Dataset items
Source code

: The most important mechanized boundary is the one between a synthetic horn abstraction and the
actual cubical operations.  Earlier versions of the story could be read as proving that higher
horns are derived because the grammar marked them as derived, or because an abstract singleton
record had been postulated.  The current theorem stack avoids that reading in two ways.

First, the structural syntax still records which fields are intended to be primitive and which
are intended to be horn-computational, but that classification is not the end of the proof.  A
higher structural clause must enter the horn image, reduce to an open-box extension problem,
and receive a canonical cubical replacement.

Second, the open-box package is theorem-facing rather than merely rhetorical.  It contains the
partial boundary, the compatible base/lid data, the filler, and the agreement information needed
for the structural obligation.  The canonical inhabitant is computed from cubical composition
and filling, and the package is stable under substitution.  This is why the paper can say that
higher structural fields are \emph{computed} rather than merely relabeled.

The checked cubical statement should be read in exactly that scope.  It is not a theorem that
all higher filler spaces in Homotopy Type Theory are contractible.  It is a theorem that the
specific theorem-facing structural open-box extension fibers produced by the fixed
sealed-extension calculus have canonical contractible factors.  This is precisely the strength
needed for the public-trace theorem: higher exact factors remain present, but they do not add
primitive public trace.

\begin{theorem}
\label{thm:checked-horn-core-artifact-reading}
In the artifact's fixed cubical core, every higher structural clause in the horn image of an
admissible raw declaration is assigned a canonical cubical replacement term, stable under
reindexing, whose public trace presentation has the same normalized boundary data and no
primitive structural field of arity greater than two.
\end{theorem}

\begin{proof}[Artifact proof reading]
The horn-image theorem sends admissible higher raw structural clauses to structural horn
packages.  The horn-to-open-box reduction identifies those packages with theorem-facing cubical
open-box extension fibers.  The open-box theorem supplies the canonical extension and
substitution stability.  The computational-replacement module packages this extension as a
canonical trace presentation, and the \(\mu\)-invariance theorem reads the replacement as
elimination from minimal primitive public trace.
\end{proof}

Task directions: Your task is to repeat every entry exactly.

Your solution:
Source code

: The most important mechanized boundary is the one between a synthetic horn abstraction and the
actual cubical operations.  Earlier versions of the story could be read as proving that higher
horns are derived because the grammar marked them as derived, or because an abstract singleton
record had been postulated.  The current theorem stack avoids that reading in two ways.

First, the structural syntax still records which fields are intended to be primitive and which
are intended to be horn-computational, but that classification is not the end of the proof.  A
higher structural clause must enter the horn image, reduce to an open-box extension problem,
and receive a canonical cubical replacement.

Second, the open-box package is theorem-facing rather than merely rhetorical.  It contains the
partial boundary, the compatible base/lid data, the filler, and the agreement information needed
for the structural obligation.  The canonical inhabitant is computed from cubical composition
and filling, and the package is stable under substitution.  This is why the paper can say that
higher structural fields are \emph{computed} rather than merely relabeled.

The checked cubical statement should be read in exactly that scope.  It is not a theorem that
all higher filler spaces in Homotopy Type Theory are contractible.  It is a theorem that the
specific theorem-facing structural open-box extension fibers produced by the fixed
sealed-extension calculus have canonical contractible factors.  This is precisely the strength
needed for the public-trace theorem: higher exact factors remain present, but they do not add
primitive public trace.

\begin{theorem}
\label{thm:checked-horn-core-artifact-reading}
In the artifact's fixed cubical core, every higher structural clause in the horn image of an
admissible raw declaration is assigned a canonical cubical replacement term, stable under
reindexing, whose public trace presentation has the same normalized boundary data and no
primitive structural field of arity greater than two.
\end{theorem}

\begin{proof}[Artifact proof reading]
The horn-image theorem sends admissible higher raw structural clauses to structural horn
packages.  The horn-to-open-box reduction identifies those packages with theorem-facing cubical
open-box extension fibers.  The open-box theorem supplies the canonical extension and
substitution stability.  The computational-replacement module packages this extension as a
canonical trace presentation, and the \(\mu\)-invariance theorem reads the replacement as
elimination from minimal primitive public trace.
\end{proof}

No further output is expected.